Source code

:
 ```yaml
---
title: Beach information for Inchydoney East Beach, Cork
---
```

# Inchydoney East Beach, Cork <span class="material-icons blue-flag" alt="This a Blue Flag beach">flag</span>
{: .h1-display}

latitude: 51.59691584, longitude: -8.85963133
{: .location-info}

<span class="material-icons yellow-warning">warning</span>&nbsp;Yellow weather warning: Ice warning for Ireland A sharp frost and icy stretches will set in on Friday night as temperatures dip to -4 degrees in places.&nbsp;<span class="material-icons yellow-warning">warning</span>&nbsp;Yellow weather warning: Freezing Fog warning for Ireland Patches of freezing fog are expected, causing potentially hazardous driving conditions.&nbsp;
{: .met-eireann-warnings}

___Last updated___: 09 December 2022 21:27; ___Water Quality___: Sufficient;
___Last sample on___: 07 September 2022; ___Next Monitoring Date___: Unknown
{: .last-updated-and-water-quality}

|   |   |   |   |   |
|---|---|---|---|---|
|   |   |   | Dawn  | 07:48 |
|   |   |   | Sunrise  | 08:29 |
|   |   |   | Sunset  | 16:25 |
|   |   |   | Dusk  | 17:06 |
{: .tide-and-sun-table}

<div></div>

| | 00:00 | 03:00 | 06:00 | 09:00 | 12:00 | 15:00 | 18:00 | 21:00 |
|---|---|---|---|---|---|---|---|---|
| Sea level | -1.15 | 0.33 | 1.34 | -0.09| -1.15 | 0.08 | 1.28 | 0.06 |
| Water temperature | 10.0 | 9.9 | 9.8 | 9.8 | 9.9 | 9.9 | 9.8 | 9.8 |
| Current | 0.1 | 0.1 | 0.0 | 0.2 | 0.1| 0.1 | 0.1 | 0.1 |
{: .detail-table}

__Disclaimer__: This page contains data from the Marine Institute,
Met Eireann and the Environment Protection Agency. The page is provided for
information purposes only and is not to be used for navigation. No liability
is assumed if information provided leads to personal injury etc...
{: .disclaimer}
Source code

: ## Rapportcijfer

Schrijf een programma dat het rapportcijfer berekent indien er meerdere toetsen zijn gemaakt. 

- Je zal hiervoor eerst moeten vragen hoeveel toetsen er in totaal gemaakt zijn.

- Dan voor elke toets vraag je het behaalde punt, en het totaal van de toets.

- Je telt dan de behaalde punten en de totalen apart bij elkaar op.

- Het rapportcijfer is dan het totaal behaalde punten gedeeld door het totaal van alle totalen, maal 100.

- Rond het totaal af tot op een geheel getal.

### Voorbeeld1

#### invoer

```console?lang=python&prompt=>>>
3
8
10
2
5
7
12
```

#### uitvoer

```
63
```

◆ INSTRUCTIONS TO FOLLOW: For the string "Inchydoney", count the lines of the entries above that include it; answer with the number only.

◆ WRITTEN REPLY: 2